Thursday 17 April 2014

Service, advice and the right price



Shaun,

Thanks for your letter. It was great to hear from you and great to hear that one of my best media graduates for many years has gotten a job so quickly.

You’re right in what you say, we don’t cover locally produced television ads in our course. That’s mostly because there’s not much you can do with them or about them. What follows is not official university teaching, just from my own experience.

The biggest problem you have is that there’s nothing really to differentiate one local business from another. Auto-parts shops are auto-parts shops and the ream of A4 is the same no matter who you buy it from. With a big national brand or a new product you can find a truth, an angle or a facet of the product to seed your campaign ideas. With local guys, you’ve only really got three things: service, advice and price. The fact that they rhyme is something you can work with and you can always stick an adjective in front of them to pad out the thirty second spot: “professional service”, “friendly service”, “the right price”, “the best price” etc etc.

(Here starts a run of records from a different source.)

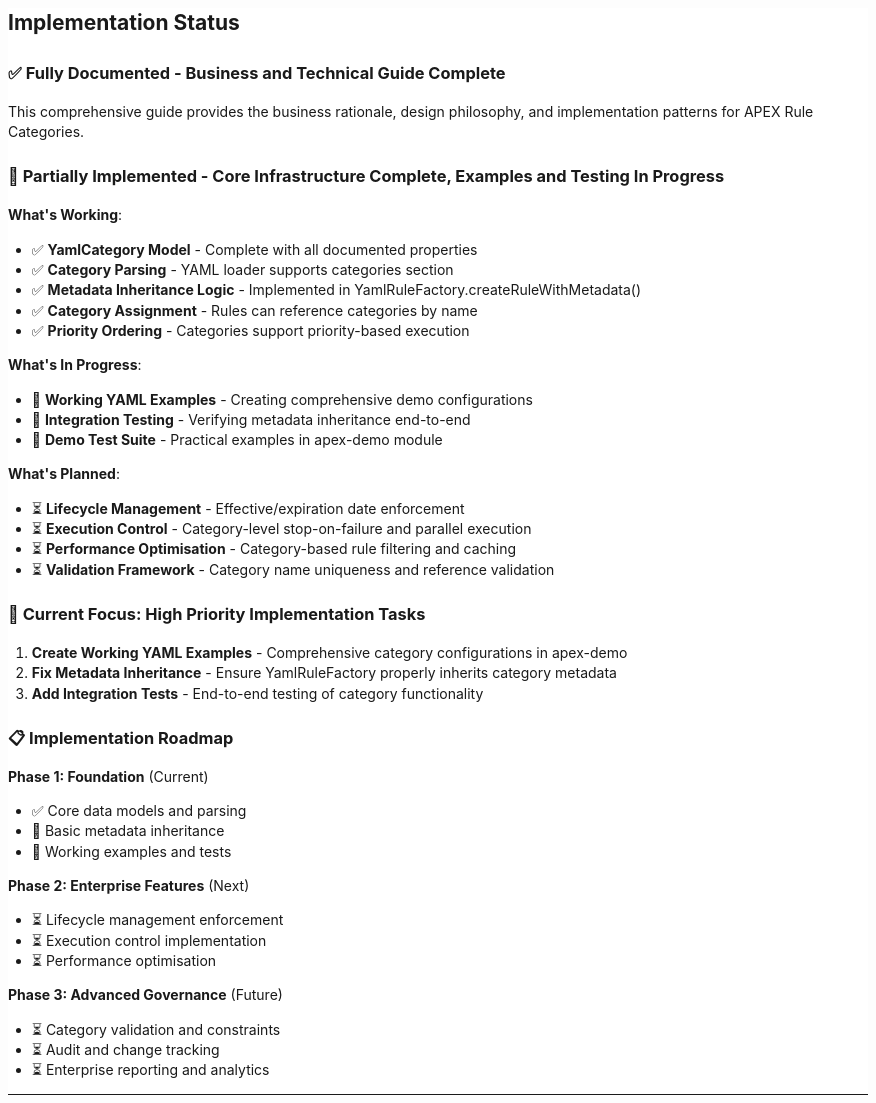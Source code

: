 
## Implementation Status

### ✅ **Fully Documented** - Business and Technical Guide Complete

This comprehensive guide provides the business rationale, design philosophy, and implementation patterns for APEX Rule Categories.

### 🔄 **Partially Implemented** - Core Infrastructure Complete, Examples and Testing In Progress

**What's Working**:
- ✅ **YamlCategory Model** - Complete with all documented properties
- ✅ **Category Parsing** - YAML loader supports categories section
- ✅ **Metadata Inheritance Logic** - Implemented in YamlRuleFactory.createRuleWithMetadata()
- ✅ **Category Assignment** - Rules can reference categories by name
- ✅ **Priority Ordering** - Categories support priority-based execution

**What's In Progress**:
- 🔄 **Working YAML Examples** - Creating comprehensive demo configurations
- 🔄 **Integration Testing** - Verifying metadata inheritance end-to-end
- 🔄 **Demo Test Suite** - Practical examples in apex-demo module

**What's Planned**:
- ⏳ **Lifecycle Management** - Effective/expiration date enforcement
- ⏳ **Execution Control** - Category-level stop-on-failure and parallel execution
- ⏳ **Performance Optimisation** - Category-based rule filtering and caching
- ⏳ **Validation Framework** - Category name uniqueness and reference validation

### 🎯 **Current Focus: High Priority Implementation Tasks**

1. **Create Working YAML Examples** - Comprehensive category configurations in apex-demo
2. **Fix Metadata Inheritance** - Ensure YamlRuleFactory properly inherits category metadata
3. **Add Integration Tests** - End-to-end testing of category functionality

### 📋 **Implementation Roadmap**

**Phase 1: Foundation** (Current)
- ✅ Core data models and parsing
- 🔄 Basic metadata inheritance
- 🔄 Working examples and tests

**Phase 2: Enterprise Features** (Next)
- ⏳ Lifecycle management enforcement
- ⏳ Execution control implementation
- ⏳ Performance optimisation

**Phase 3: Advanced Governance** (Future)
- ⏳ Category validation and constraints
- ⏳ Audit and change tracking
- ⏳ Enterprise reporting and analytics

---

The voice over can help break the monotony. “Service, advice and the right price” is a dreadful piece of primary school writing but put it into the mouth a female voiceover artist who puts the little laugh into “the right price” and you’ve improved it somewhat. Christ only knows what’s supposed to be funny in that phrase but it’s something no-one ever questions. Use a female voice-over too. For female services, like beauty treatments etc, they don’t want to hear it recommended by a man, and for manly things – when’s the last time a man wasn’t suggestible to something unlikely when the voice suggesting it is low pitched and female?

Visuals will also be a problem for you because you’ve got bugger all to work with. Frankly, it’s a two room shop with a fridge and a kettle out the back, and a showroom full of carpet samples out the front. There aren’t that many opportunities for the moving picture so necessary to television. The standard solution is to use the panning shot; if you’re filming the product range, pan the camera across the shelves. Vary the direction, left to right, top to bottom. You could film the staff serving a customer or two. Try to pick the better looking staff or get some attractive models in for the shoot. If the proprietor insists that you use real staff because one of them is his wife – and she’d be rejected as a camp follower to the armies or Mordor for being too ugly - make it a wide angle shot. If it’s a beauty parlour then you’re going to have to hire models. The customers and the staff are probably trolls but no-one wants to be the troll or be massaged by one. There are plenty of local wannabe models who would be happy to get a few bucks for posing with half a dozen rocks on their back.

There are some absolute no-nos that you need to be aware of:

Don’t let the proprietor appear in his own ads. Running a small business, being king of their own little fiefdom, gives some people a bloated sense of themselves and they become deluded that they are photogenic, funny or engaging. NEVER let them talk! There isn’t a proprietor anywhere that looks any good in ads, has any sense of timing, voice volume, speed or any of the other basics. In fact, it’s better to arrange for them to go away on a couple of weeks’ holiday while you do the shoot.

Don’t do funny! Local ads are never funny. Middle aged rug salesmen in boot polish and a turban, blokes who think they sound like John Cleese, Benny Hill scenes of incompetent off-siders or buxom women being chased through the showroom in video fast-forward mode. It makes the audience cringe to the point where they do themselves a mischief that requires surgical intervention. You could wind up getting sued.

Don’t do special effects. You don’t have the budget or the equipment. He won’t look like he’s riding a magic carpet or on his way to the moon or whatever other God-awful gimmick he’s come up with. Just triple the cost estimate on the computer work; that usually does the trick.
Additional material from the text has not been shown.